Provided records:
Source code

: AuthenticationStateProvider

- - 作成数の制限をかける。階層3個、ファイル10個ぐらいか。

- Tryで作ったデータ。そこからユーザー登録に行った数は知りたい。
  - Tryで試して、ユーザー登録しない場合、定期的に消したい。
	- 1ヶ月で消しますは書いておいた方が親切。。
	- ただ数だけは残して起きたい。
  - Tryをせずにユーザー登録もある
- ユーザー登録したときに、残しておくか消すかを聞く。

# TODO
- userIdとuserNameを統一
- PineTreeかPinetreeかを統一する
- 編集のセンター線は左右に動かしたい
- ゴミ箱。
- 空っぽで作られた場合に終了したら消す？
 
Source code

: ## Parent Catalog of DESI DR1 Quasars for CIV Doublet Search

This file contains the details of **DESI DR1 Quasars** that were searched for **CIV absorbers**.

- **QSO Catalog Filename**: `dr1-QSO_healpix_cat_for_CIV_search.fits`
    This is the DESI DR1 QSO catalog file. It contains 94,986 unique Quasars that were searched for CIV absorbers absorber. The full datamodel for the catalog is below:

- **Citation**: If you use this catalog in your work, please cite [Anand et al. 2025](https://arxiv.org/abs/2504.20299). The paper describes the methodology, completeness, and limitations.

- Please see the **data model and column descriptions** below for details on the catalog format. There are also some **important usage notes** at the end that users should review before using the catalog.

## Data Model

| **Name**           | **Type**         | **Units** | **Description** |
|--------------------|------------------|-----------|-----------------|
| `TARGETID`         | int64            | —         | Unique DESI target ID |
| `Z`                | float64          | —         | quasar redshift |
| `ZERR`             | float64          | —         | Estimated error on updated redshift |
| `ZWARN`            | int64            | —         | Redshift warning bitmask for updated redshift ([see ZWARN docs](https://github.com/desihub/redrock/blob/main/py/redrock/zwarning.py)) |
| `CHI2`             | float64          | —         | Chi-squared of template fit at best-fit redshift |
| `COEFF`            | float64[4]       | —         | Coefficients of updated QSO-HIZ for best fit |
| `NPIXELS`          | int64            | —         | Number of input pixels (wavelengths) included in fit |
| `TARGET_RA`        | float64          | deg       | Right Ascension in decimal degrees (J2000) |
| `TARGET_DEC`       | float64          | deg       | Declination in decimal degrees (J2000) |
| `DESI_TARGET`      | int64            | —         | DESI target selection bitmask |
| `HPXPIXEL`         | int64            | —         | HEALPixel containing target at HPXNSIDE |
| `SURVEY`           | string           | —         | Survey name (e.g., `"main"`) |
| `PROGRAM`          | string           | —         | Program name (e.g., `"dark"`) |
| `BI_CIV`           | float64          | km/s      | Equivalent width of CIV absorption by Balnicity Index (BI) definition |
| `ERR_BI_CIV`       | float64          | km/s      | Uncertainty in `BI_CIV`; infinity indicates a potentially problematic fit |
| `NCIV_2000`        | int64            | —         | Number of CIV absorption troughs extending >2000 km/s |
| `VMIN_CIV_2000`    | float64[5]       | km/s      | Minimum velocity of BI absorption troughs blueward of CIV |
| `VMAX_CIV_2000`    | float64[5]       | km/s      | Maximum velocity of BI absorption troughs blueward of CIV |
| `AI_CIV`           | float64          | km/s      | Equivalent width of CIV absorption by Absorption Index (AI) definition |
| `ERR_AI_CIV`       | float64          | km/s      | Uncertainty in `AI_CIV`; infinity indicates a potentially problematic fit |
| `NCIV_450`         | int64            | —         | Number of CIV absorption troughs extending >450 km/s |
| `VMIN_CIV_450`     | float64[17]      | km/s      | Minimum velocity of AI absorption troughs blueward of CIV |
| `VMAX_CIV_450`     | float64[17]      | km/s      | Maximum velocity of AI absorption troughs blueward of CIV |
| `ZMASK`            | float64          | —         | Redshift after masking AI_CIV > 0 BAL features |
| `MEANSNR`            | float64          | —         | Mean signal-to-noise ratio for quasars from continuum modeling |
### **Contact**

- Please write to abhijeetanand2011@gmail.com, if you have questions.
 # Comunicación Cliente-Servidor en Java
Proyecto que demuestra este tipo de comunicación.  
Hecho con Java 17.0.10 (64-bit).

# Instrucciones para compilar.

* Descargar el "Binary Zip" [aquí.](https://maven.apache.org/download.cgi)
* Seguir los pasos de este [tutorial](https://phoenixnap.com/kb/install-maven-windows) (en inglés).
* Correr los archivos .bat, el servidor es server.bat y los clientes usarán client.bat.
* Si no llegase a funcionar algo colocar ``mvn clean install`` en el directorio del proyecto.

The problem: Show the lines in the entries above that include the string "Equivalent".

Answer to this problem:
| `BI_CIV`           | float64          | km/s      | Equivalent width of CIV absorption by Balnicity Index (BI) definition |
| `AI_CIV`           | float64          | km/s      | Equivalent width of CIV absorption by Absorption Index (AI) definition |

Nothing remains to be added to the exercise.